It was two long boring tedious days that Kate thought she’d never get through. Twice she picked up the phone to call Susan. But, by Wednesday lunchtime, she decided Susan would probably call her that evening, and held off. On a whim she went back to the cafe she had stolen the Tribune from, having avoided it the day before. Just in case.
Wary of the healthy looking wraps, Kate took a kebab and rice with her coffee. She made for the back of the crowded cafe hunting for a table, a space, anything amid the throng. She was in luck as a young woman left a table where a scruffy looking student-type occupied the other seat. He munched a rather large greasy-looking burger, oblivious to what was going on around him.

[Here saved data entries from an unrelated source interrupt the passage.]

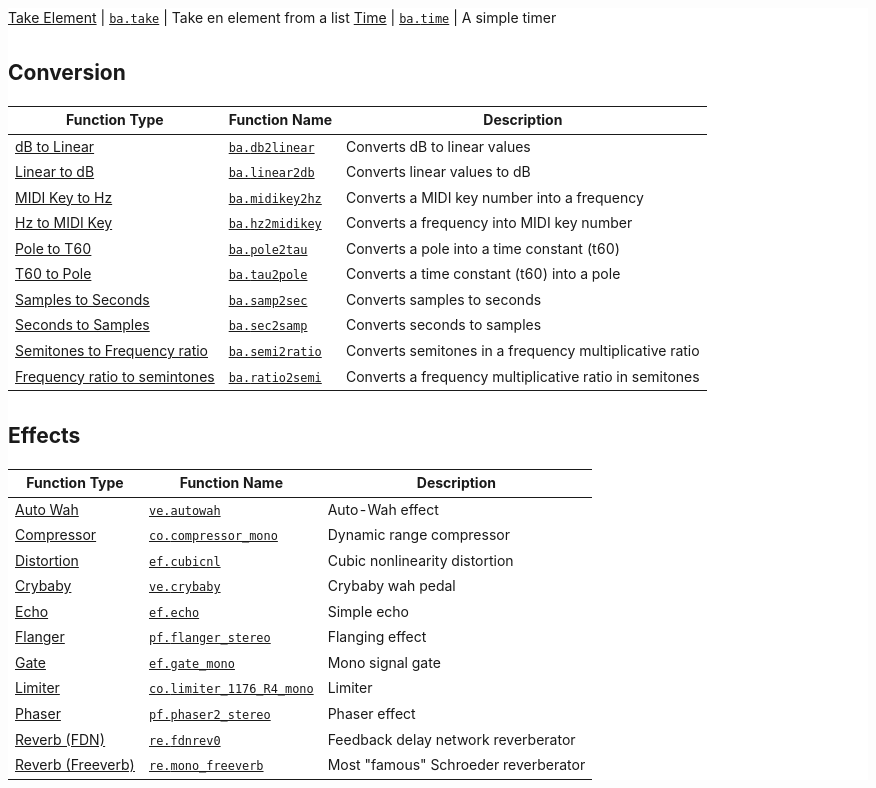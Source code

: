 [Take Element](libs/basics.md#batake) | [`ba.`](libs/basics.md)[`take`](libs/basics.md#batake) | Take en element from a list
[Time](libs/basics.md#batime) | [`ba.`](libs/basics.md)[`time`](libs/basics.md#batime) | A simple timer

<div class="table-end"></div>


## Conversion

<div class="table-begin"></div>

Function Type | Function Name | Description
--- | --- | ---
[dB to Linear](libs/basics.md#badb2linear) | [`ba.`](libs/basics.md)[`db2linear`](libs/basics.md#badb2linear) | Converts dB to linear values
[Linear to dB](libs/basics.md#balinear2db) | [`ba.`](libs/basics.md)[`linear2db`](libs/basics.md#balinear2db) | Converts linear values to dB
[MIDI Key to Hz](libs/basics.md#bamidikey2hz) | [`ba.`](libs/basics.md)[`midikey2hz`](libs/basics.md#bamidikey2hz) | Converts a MIDI key number into a frequency
[Hz to MIDI Key](libs/basics.md#bahz2midikey) | [`ba.`](libs/basics.md)[`hz2midikey`](libs/basics.md#bahz2midikey) | Converts a frequency into MIDI key number
[Pole to T60](libs/basics.md#bapole2tau) | [`ba.`](libs/basics.md)[`pole2tau`](libs/basics.md#bapole2tau) | Converts a pole into a time constant (t60)
[T60 to Pole](libs/basics.md#batau2pole) | [`ba.`](libs/basics.md)[`tau2pole`](libs/basics.md#batau2pole) | Converts a time constant (t60) into a pole
[Samples to Seconds](libs/basics.md#basamp2sec) | [`ba.`](libs/basics.md)[`samp2sec`](libs/basics.md#basamp2sec) | Converts samples to seconds
[Seconds to Samples](libs/basics.md#basec2samp) | [`ba.`](libs/basics.md)[`sec2samp`](libs/basics.md#basec2samp) | Converts seconds to samples
[Semitones to Frequency ratio](libs/basics.md#semi2ratio) | [`ba.`](libs/basics.md)[`semi2ratio`](libs/basics.md#semi2ratio) | Converts semitones in a frequency multiplicative ratio
[Frequency ratio to semintones](libs/basics.md#ratio2semi) | [`ba.`](libs/basics.md)[`ratio2semi`](libs/basics.md#ratio2semi) | Converts a frequency multiplicative ratio in semitones
<div class="table-end"></div>


## Effects

<div class="table-begin"></div>

Function Type | Function Name | Description
--- | --- | ---
[Auto Wah](libs/vaeffects.md#veautowah) | [`ve.`](libs/vaeffects.md)[`autowah`](libs/vaeffects.md#veautowah) | Auto-Wah effect
[Compressor](libs/compressors.md#cocompressor_mono) | [`co.`](libs/compressors.md)[`compressor_mono`](libs/compressors.md#cocompressor_mono) | Dynamic range compressor
[Distortion](libs/misceffects.md#efcubicnl) | [`ef.`](libs/misceffects.md)[`cubicnl`](libs/misceffects.md#efcubicnl) | Cubic nonlinearity distortion
[Crybaby](libs/vaeffects.md#vecrybaby) | [`ve.`](libs/vaeffects.md)[`crybaby`](libs/vaeffects.md#vecrybaby) | Crybaby wah pedal
[Echo](libs/misceffects.md#efecho) | [`ef.`](libs/misceffects.md)[`echo`](libs/misceffects.md#efecho) | Simple echo
[Flanger](libs/phaflangers.md#pfflanger_stereo) | [`pf.`](libs/phaflangers.md)[`flanger_stereo`](libs/phaflangers.md#pfflanger_stereo) | Flanging effect
[Gate](libs/misceffects.md#efgate_mono) | [`ef.`](libs/misceffects.md)[`gate_mono`](libs/misceffects.md#efgate_mono) | Mono signal gate
[Limiter](libs/compressors.md#colimiter_1176_R4_mono) | [`co.`](libs/compressors.md)[`limiter_1176_R4_mono`](libs/compressors.md#colimiter_1176_R4_mono) | Limiter
[Phaser](libs/phaflangers.md#pfphaser2_stereo) | [`pf.`](libs/phaflangers.md)[`phaser2_stereo`](libs/phaflangers.md#pfphaser2_stereo) | Phaser effect
[Reverb (FDN)](libs/reverbs.md#refdnrev0) | [`re.`](libs/reverbs.md)[`fdnrev0`](libs/reverbs.md#refdnrev0) | Feedback delay network reverberator
[Reverb (Freeverb)](libs/reverbs.md#remono_freeverb) | [`re.`](libs/reverbs.md)[`mono_freeverb`](libs/reverbs.md#remono_freeverb) | Most "famous" Schroeder reverberator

He was reading a book.
Kate approved and, with a soft smile, took up the vacated seat before it got cold.
Around a bite of her kebab she scanned the far wall and newspaper rack. The papers had changed, or at least she thought they had. She looked for a copy of the Tribune but saw nothing. She did spy a lone American title, the Washington Post. Mid-mouthful she put down her fork and went to get the paper.

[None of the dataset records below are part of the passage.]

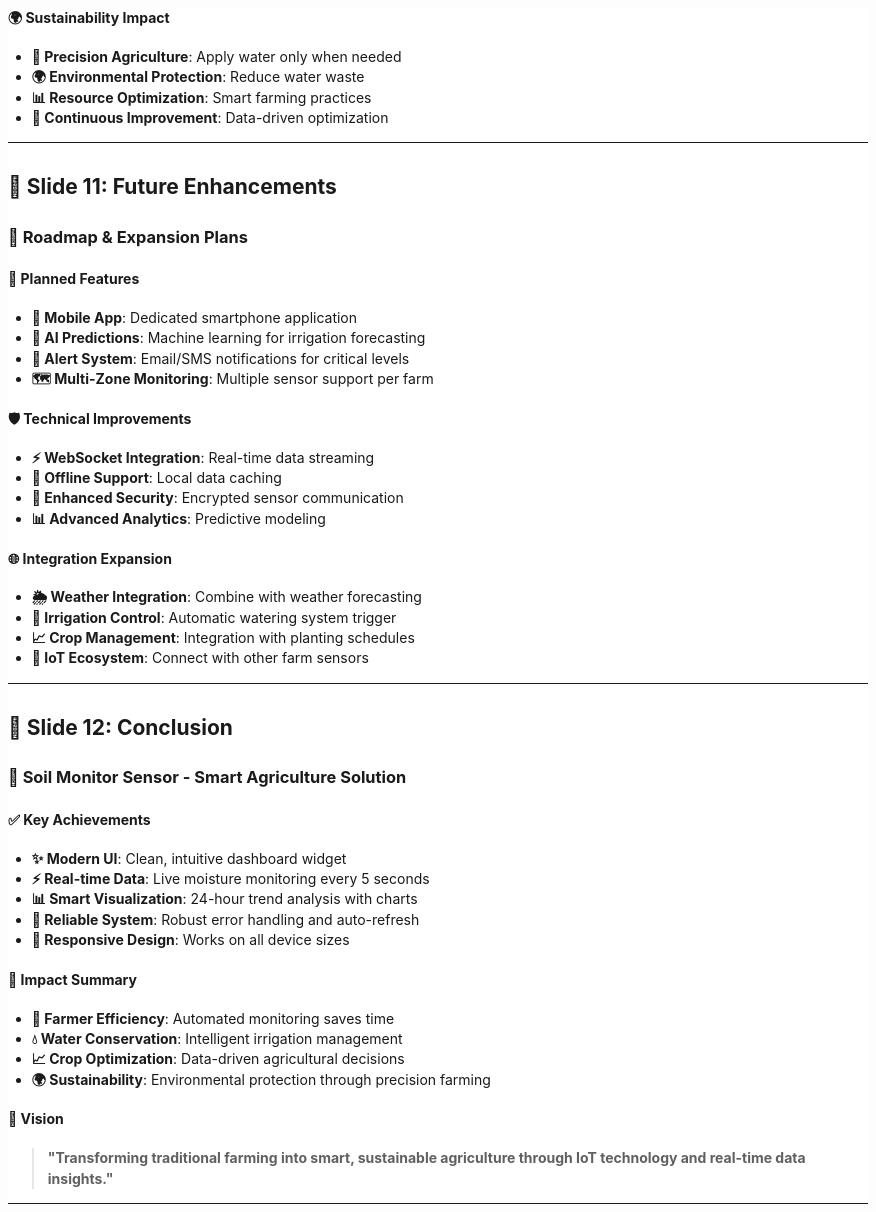 #### 🌍 **Sustainability Impact**
- **🌱 Precision Agriculture**: Apply water only when needed
- **🌍 Environmental Protection**: Reduce water waste
- **📊 Resource Optimization**: Smart farming practices
- **🔄 Continuous Improvement**: Data-driven optimization

---

## 📝 **Slide 11: Future Enhancements**

### 🚀 **Roadmap & Expansion Plans**

#### 🔮 **Planned Features**
- **📱 Mobile App**: Dedicated smartphone application
- **🤖 AI Predictions**: Machine learning for irrigation forecasting
- **📧 Alert System**: Email/SMS notifications for critical levels
- **🗺️ Multi-Zone Monitoring**: Multiple sensor support per farm

#### 🛡️ **Technical Improvements**
- **⚡ WebSocket Integration**: Real-time data streaming
- **💾 Offline Support**: Local data caching
- **🔐 Enhanced Security**: Encrypted sensor communication
- **📊 Advanced Analytics**: Predictive modeling

#### 🌐 **Integration Expansion**
- **🌦️ Weather Integration**: Combine with weather forecasting
- **🚿 Irrigation Control**: Automatic watering system trigger
- **📈 Crop Management**: Integration with planting schedules
- **🔗 IoT Ecosystem**: Connect with other farm sensors

---

## 📝 **Slide 12: Conclusion**

### 🎯 **Soil Monitor Sensor - Smart Agriculture Solution**

#### ✅ **Key Achievements**
- **✨ Modern UI**: Clean, intuitive dashboard widget
- **⚡ Real-time Data**: Live moisture monitoring every 5 seconds
- **📊 Smart Visualization**: 24-hour trend analysis with charts
- **🔄 Reliable System**: Robust error handling and auto-refresh
- **📱 Responsive Design**: Works on all device sizes

#### 🌟 **Impact Summary**
- **🚜 Farmer Efficiency**: Automated monitoring saves time
- **💧 Water Conservation**: Intelligent irrigation management  
- **📈 Crop Optimization**: Data-driven agricultural decisions
- **🌍 Sustainability**: Environmental protection through precision farming

#### 🔮 **Vision**
> **"Transforming traditional farming into smart, sustainable agriculture through IoT technology and real-time data insights."**

---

The student-type never looked up as she re-seated herself.
Not knowing why she did it, she leafed through the pages scanning columns, looking for an ads section. Or anything that closely resembled an ads section. She closed the paper disappointed, the meal in front of her cooling. She ignored it, ignored her coffee, staring at the paper as if it had just betrayed her.
Damn! Kate muttered to herself pushing both meal and paper aside bringing her a sideways glance from her table companion. She gave him a weak smile of apology and got up to leave. She couldn’t eat. In fact, she hadn’t slept these last two nights and was down right irritable. Mostly with herself at the way she was behaving. This was getting under her skin. She couldn’t shake the feeling she had to do something. She turned forty on Sunday, FORTY, big CAPS, for Christ sake. Life was slipping away one lone heartbeat at a time. It was weird but she felt a strange affinity with the person who had placed the ad.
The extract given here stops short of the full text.